YOUR GOAL: Restate word for word the lines of the records below, starting at the line that contains "coherent data, across" and ending at the line that contains "chosen, firstly, because", with both of those lines included and nothing else.

Collected data:
------------

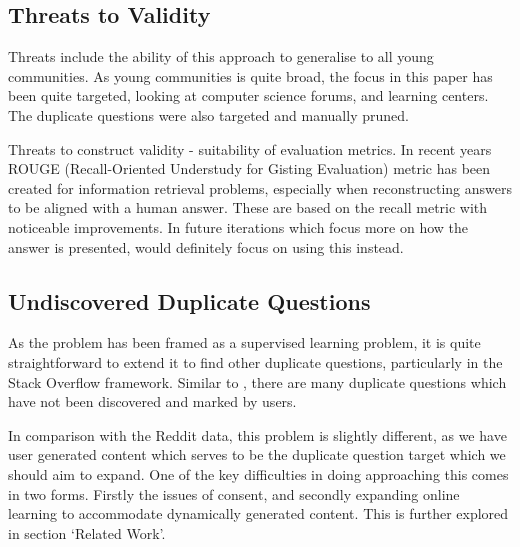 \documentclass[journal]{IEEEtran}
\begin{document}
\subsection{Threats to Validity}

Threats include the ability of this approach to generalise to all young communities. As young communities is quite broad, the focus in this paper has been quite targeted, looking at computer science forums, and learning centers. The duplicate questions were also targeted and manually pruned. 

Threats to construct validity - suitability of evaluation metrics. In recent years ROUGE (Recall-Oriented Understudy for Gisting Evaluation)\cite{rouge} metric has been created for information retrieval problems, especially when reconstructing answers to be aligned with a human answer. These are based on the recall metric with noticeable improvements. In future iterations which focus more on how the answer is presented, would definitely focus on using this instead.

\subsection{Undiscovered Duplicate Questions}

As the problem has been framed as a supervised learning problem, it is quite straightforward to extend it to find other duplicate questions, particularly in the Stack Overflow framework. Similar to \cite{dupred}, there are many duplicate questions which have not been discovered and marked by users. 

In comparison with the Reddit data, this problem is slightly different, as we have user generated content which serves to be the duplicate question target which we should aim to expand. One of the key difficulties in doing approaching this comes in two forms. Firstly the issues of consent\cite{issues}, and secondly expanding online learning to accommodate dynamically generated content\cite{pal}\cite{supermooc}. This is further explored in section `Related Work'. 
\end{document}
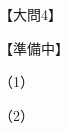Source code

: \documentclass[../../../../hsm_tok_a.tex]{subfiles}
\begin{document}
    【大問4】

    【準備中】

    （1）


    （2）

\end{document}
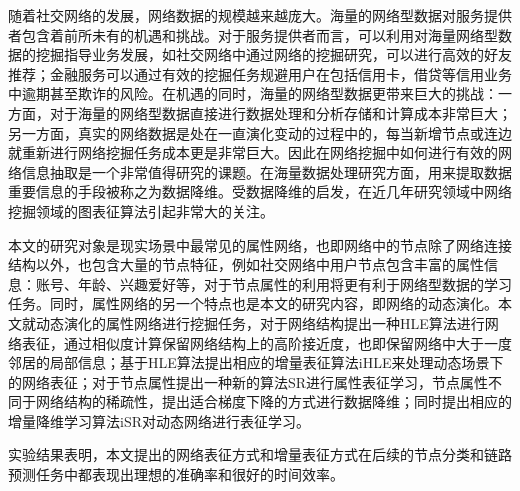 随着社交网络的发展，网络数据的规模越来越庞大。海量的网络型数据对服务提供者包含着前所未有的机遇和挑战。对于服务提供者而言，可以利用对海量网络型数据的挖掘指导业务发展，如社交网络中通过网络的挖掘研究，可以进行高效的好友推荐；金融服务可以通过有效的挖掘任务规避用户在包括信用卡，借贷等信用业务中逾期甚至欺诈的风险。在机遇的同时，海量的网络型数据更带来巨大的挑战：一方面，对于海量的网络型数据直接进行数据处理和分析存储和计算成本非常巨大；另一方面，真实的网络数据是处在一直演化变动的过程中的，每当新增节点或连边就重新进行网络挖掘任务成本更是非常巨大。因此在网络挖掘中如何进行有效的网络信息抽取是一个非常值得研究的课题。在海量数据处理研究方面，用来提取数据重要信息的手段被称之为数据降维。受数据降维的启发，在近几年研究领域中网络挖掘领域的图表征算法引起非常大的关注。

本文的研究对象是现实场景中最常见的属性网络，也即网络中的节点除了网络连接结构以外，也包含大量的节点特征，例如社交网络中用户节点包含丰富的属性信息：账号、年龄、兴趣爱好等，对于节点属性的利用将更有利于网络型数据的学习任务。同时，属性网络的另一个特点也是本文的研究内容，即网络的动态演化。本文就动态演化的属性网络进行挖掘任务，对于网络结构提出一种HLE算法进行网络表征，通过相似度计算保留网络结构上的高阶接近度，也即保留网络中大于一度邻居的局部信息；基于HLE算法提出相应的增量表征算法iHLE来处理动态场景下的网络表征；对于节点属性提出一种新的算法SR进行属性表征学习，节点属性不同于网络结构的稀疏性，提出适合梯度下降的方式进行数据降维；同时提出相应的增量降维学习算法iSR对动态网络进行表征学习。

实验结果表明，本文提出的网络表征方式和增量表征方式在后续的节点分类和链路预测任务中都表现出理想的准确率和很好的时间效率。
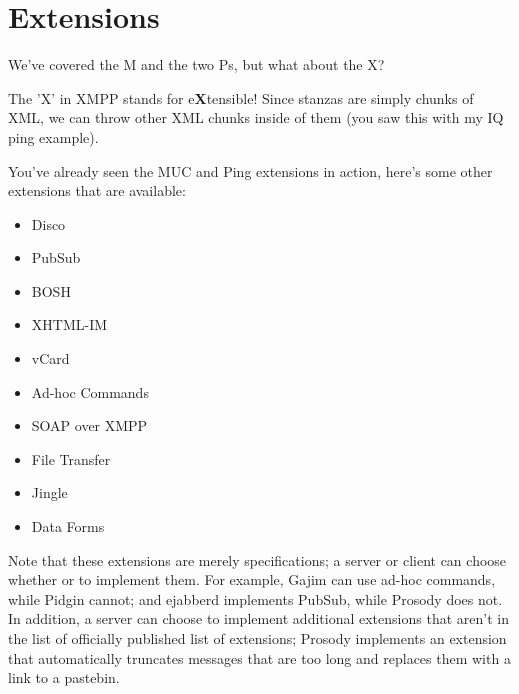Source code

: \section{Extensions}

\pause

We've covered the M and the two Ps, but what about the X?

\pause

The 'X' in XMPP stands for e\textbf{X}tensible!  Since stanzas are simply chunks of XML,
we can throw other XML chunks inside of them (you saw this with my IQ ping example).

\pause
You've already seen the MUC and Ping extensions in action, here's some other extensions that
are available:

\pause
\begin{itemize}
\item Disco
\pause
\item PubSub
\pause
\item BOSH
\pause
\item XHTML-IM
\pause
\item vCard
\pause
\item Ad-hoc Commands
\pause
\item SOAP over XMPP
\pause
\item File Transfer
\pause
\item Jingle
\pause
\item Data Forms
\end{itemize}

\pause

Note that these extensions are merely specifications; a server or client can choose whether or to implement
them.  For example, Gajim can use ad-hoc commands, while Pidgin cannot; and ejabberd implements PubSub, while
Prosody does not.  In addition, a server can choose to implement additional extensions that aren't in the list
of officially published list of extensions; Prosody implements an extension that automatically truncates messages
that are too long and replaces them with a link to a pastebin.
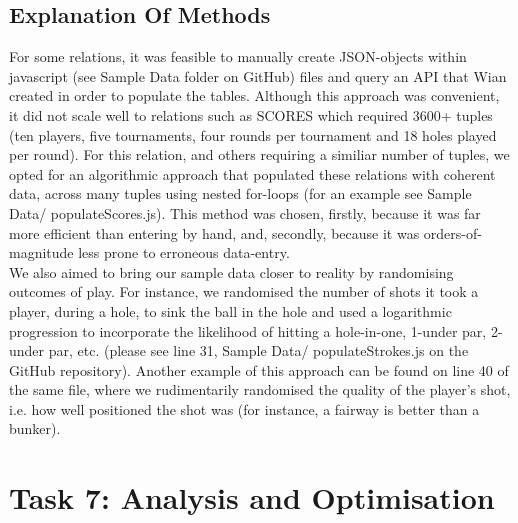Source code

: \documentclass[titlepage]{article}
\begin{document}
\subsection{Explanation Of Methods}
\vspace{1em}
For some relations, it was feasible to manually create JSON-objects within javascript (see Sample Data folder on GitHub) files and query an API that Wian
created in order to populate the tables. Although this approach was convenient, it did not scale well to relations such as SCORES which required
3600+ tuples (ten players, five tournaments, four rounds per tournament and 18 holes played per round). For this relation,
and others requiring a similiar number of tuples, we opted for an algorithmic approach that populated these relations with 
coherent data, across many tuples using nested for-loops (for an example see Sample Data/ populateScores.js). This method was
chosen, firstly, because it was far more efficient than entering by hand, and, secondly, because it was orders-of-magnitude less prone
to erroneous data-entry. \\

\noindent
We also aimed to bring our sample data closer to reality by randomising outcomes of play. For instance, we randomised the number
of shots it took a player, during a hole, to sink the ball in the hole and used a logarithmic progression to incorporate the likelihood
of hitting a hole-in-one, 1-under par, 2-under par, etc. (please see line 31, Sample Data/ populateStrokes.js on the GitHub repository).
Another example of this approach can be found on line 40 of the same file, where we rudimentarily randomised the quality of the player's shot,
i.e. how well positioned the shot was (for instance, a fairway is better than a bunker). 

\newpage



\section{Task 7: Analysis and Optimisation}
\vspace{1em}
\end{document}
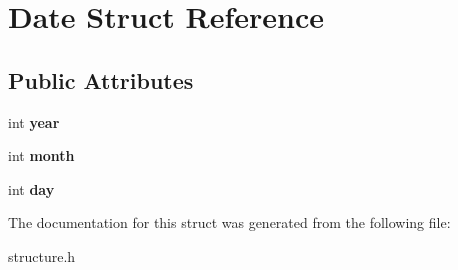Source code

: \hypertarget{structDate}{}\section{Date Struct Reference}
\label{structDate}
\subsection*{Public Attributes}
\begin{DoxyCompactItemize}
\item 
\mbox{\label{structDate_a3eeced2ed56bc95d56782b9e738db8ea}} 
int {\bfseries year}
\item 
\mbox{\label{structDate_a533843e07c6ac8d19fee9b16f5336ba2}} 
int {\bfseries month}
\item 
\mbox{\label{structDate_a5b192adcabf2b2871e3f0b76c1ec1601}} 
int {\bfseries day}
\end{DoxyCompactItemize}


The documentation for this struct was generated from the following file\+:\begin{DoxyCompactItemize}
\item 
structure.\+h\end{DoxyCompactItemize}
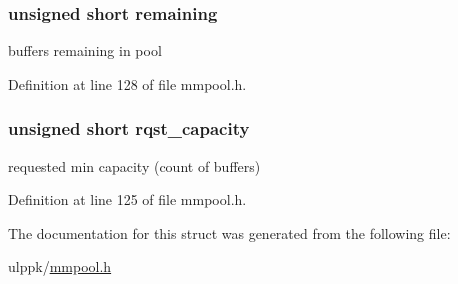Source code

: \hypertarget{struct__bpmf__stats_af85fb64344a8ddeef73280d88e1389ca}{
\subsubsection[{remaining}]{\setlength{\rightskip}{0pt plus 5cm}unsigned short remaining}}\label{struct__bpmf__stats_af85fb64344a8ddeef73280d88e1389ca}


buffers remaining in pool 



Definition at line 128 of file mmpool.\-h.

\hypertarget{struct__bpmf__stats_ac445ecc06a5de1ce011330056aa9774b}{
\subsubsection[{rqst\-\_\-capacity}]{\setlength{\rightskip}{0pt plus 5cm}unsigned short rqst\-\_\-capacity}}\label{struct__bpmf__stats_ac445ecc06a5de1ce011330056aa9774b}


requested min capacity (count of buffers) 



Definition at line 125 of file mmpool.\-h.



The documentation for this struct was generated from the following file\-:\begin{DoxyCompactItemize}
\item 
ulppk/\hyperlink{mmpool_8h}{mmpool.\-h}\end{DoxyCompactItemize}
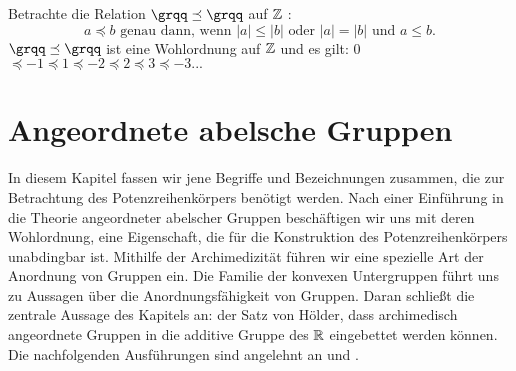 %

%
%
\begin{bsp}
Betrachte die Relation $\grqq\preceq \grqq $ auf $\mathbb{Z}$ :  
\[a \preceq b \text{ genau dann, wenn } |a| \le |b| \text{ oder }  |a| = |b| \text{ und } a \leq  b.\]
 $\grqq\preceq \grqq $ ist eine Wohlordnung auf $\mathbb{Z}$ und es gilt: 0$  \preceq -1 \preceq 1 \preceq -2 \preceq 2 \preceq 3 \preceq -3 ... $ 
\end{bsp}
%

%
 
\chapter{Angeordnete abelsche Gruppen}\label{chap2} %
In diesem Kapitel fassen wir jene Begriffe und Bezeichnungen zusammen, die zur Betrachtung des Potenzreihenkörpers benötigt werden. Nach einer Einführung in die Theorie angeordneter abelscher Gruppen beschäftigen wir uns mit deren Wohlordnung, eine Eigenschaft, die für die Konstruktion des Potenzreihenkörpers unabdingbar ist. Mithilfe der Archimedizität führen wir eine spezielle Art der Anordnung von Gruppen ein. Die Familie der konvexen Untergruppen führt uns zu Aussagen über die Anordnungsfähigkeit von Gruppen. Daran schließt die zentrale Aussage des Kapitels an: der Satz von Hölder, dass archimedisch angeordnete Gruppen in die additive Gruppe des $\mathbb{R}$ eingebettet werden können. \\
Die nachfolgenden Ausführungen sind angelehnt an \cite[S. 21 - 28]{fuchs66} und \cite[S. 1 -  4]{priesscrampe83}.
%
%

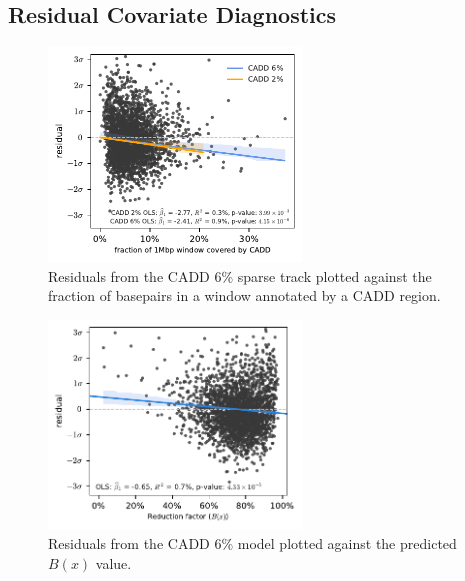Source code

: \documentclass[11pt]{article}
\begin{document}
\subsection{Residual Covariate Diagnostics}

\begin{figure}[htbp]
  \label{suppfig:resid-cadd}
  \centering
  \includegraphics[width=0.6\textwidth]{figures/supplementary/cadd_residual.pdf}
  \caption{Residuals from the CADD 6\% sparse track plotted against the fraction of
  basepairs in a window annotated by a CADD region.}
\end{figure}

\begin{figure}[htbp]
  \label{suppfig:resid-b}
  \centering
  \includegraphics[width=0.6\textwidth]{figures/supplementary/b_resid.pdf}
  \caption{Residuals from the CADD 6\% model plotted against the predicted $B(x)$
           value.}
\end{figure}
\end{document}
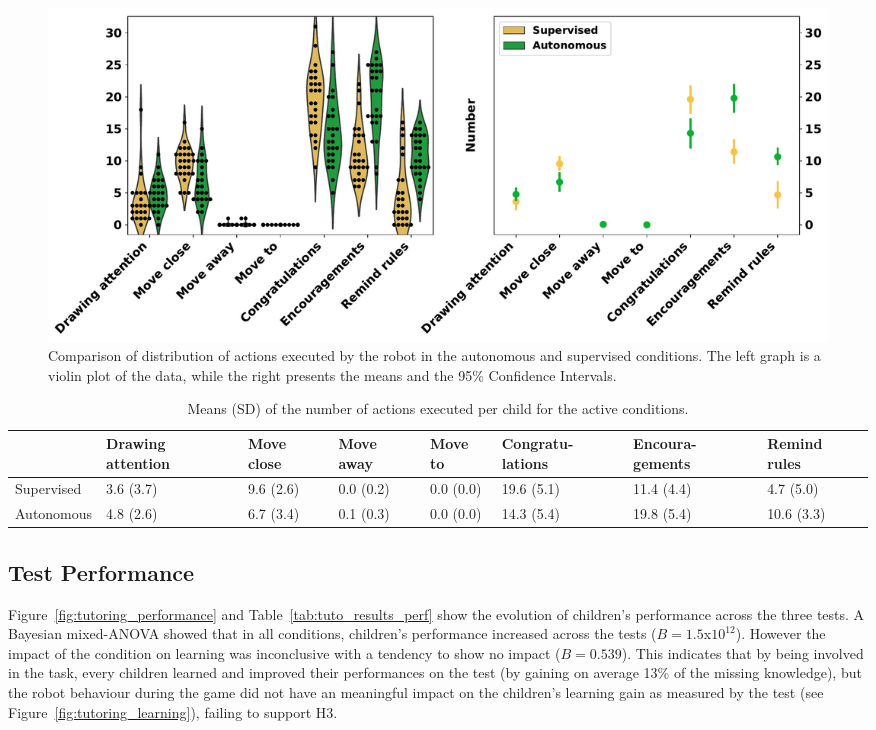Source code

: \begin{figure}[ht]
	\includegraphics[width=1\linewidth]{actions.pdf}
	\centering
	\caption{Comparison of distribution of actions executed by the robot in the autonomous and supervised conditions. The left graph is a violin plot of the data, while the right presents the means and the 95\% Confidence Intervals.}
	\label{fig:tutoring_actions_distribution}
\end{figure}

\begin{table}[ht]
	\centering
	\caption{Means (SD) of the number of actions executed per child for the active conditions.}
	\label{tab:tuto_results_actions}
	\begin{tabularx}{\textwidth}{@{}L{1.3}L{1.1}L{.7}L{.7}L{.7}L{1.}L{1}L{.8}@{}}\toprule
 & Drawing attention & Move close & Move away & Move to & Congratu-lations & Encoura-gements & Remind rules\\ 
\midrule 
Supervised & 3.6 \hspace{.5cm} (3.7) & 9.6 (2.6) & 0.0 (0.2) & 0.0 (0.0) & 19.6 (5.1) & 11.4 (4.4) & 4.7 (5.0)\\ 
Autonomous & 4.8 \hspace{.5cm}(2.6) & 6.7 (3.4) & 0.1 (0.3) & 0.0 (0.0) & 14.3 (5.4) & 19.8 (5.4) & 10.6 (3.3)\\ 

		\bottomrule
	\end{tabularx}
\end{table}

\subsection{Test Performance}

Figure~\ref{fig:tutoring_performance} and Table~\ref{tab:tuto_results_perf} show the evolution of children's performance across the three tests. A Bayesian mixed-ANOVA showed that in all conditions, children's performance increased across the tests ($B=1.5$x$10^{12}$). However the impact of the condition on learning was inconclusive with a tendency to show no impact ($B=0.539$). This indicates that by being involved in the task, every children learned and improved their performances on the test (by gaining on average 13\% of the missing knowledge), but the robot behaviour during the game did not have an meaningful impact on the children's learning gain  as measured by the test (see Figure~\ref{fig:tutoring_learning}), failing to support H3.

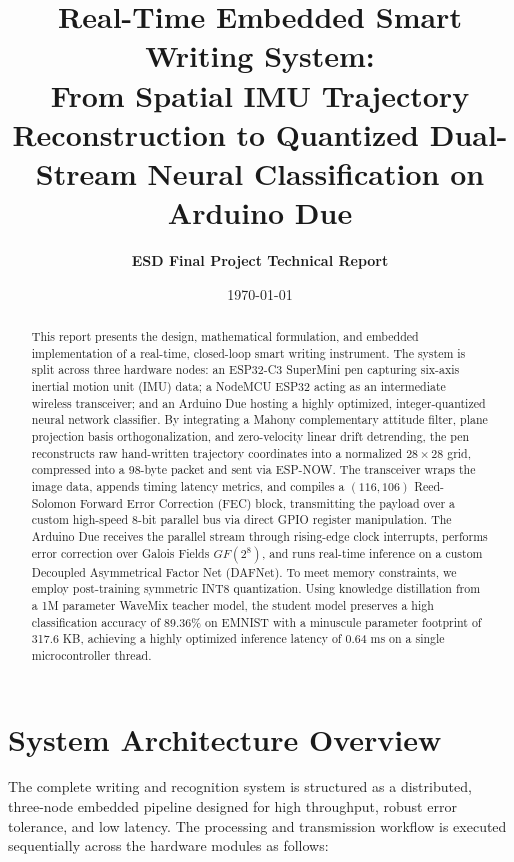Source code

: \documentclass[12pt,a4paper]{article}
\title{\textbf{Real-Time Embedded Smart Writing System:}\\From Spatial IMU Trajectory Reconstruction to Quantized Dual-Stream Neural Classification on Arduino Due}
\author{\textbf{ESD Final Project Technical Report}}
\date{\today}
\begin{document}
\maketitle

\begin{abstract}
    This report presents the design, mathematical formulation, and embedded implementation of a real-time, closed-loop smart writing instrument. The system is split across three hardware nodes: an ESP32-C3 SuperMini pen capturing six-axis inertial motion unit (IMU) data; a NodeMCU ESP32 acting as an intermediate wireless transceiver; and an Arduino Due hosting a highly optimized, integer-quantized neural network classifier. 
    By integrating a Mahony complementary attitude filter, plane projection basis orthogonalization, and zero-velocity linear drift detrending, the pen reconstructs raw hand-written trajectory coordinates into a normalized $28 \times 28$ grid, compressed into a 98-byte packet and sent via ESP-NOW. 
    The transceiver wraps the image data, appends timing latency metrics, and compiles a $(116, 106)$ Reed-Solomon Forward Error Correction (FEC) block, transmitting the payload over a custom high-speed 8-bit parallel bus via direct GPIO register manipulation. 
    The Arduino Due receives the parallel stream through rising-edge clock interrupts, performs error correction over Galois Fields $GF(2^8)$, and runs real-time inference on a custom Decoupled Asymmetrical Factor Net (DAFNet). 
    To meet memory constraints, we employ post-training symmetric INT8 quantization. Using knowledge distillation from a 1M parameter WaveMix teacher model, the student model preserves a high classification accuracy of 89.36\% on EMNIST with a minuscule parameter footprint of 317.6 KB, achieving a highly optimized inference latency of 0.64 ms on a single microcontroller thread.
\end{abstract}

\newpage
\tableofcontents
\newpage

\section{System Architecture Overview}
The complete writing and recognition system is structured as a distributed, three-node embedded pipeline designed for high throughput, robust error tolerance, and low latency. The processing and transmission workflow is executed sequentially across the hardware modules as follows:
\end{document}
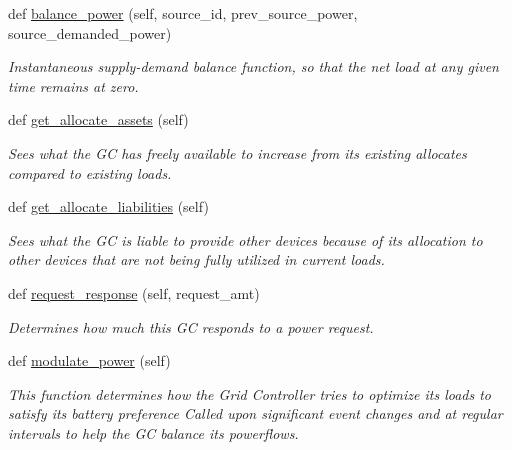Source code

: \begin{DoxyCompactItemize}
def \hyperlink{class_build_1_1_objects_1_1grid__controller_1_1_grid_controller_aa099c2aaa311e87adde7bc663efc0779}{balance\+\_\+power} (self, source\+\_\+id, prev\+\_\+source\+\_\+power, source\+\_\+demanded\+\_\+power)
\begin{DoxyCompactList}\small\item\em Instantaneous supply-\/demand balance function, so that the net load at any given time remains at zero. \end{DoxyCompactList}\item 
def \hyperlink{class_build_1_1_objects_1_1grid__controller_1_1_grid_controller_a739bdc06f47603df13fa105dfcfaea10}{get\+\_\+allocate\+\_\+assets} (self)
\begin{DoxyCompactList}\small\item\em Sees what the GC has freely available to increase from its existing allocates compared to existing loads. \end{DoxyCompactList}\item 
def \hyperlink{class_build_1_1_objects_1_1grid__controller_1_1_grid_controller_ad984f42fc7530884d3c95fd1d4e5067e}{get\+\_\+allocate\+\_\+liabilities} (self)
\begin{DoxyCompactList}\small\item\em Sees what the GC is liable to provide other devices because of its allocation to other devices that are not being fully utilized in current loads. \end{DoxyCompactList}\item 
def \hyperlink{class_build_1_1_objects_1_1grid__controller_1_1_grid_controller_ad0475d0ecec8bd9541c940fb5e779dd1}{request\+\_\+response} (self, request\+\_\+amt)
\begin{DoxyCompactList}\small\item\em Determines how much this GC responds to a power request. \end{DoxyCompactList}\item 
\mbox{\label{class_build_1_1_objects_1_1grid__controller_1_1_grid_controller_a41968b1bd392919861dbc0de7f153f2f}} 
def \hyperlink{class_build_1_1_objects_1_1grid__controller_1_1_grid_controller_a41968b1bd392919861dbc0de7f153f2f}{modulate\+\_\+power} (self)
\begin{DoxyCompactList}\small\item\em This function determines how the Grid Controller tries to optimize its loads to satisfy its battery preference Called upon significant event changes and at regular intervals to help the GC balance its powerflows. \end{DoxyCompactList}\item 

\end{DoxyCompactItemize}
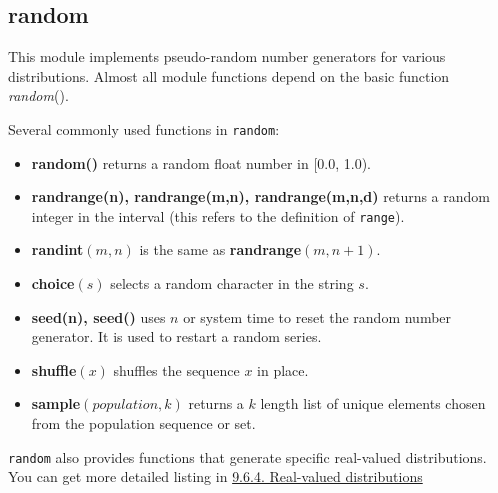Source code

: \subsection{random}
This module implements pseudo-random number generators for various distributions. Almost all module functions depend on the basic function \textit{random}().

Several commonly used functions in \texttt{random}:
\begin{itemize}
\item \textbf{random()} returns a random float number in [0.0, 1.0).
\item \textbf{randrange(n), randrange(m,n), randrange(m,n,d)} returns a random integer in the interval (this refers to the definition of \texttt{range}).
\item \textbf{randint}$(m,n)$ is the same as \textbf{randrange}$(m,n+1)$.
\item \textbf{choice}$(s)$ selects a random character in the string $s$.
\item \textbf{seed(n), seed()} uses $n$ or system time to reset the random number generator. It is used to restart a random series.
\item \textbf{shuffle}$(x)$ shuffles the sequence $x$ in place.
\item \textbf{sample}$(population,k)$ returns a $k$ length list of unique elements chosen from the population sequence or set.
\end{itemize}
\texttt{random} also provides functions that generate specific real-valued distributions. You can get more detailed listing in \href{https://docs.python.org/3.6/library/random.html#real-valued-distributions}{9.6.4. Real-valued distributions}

------------

EXERCISE RESULT:
coherent data, across many tuples using nested for-loops (for an example see Sample Data/ populateScores.js). This method was
chosen, firstly, because it was far more efficient than entering by hand, and, secondly, because it was orders-of-magnitude less prone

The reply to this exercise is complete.